Wednesday, September 21, 2011

THE NEW SINK

Okay, so I haven't been writing, and wait til you see just how exciting this entry is.  It kind of starts on Sunday, when we were house volunteers on the Sacramento Old City Association tour.  This is an annual tour that is a fund raiser for SOCA.  The tour is usually put together to highlight a certain neighborhood, and is quite dependent on getting people to volunteer to let about a thousand people wander through their house in a day. 
We were volunteering in a really nice house.  It wasn't very busy, among other things because it was house #7 on the tour and people usually will start with whatever is number 1 and work their way up to the higher numbers.  And we were there for the first two hours.  So we were mostly sitting around talking, admiring the furniture and how cool the house was and just generally kicking back and having a good time. 

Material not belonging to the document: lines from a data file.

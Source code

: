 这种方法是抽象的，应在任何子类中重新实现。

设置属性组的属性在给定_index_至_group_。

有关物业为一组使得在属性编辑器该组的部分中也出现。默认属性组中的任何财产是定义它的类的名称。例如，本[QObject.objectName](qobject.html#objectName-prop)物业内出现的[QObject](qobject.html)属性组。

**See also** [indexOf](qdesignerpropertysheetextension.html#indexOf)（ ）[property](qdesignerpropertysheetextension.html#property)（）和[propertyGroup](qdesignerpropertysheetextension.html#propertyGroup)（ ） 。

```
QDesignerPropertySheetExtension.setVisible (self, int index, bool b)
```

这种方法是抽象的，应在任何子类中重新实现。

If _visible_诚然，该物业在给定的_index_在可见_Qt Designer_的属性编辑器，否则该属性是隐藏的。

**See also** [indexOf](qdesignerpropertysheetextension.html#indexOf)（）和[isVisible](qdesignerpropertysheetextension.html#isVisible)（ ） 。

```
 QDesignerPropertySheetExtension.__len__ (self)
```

The problem wth events like these is that people spend a lot of time getting their houses just perfect for the tour, so at the end of the day, you've seen lots of cool furnishings, nifty old houses and (mostly) nice remodeling.  In fact, one of the houses we toured turned out to be our house, and I didn't even realize it until we got in the kitchen and they had pushed the refrigerator into the closet just like we have.  This house was also on a bigger lot than ours, and the owners in the 1940's had added an annex onto the back, which removed the little room that we sanctimoniously call the library because it has built-in bookshelves, but  where we actually spend endless hours sitting in front of the boob we use for our endless watching of television.

Anyway, once we got home, things start looking pretty shabby to us, especially our kitchen snk which is missing most of the original enamel and is impossible to get clean.  We still like the tile and don't want to put a more modern thing like granite countertops or whatever the countertop du jour is, so we figured we'd replace the sink and probably have to replace all the tile because tile would get broken while the job was being done.  Oh yes, and the garbage disposal more or less has totally rusted out.  
The next day I called our regular plumber -- when you have an old house you practically have a plumber on retainer, and asked what the procedure would be for getting a new disposal, replacing the sink and replacing whatever tile got broken in the replacing.  He gave us a quote, told us what size sink to buy and where might be a good place to buy new fixtures, and told us to have our tile guy come and take the old tile out and then come back the next day and replace the tile.    We called our tile guy, Azim, who did our bathroom floor almost 5 years ago as it turns out, and he said he could install the sink, do the tile, and he'd be done and all the plumber would have to do is connect up the sink and install the disposal. 
Anyway, we told Azim to do all the work he wanted to, which included replacing the bathroom tiles the idiot handyman broke while he was doing a  lame job of repairing a light about a year ago. 
And obviously business is slow, because that was yesterday, and Azim and his helper showed up this morning, took the old tile out around the sink, went to the plumbing supply and picked up the new sink and fixtures, put the sink in (which was an inch bigger than the old one)  didn't break any collateral tiles,  regrouted the whole countertop, so it looks like new, and all we have to do is wait for the plumber to come tomorrow.  We got a pretty cool faucet, which is in this picture but isn't actually connected up yet.  

Looks pretty cool, but we have a tendency to leave fruit sitting there and rotting, spilling coffee and not wiping it up, ditto with cranberry juice, all of which stain the grout, but for now, it looks pretty cool.  We'll see how long we can keep it that way.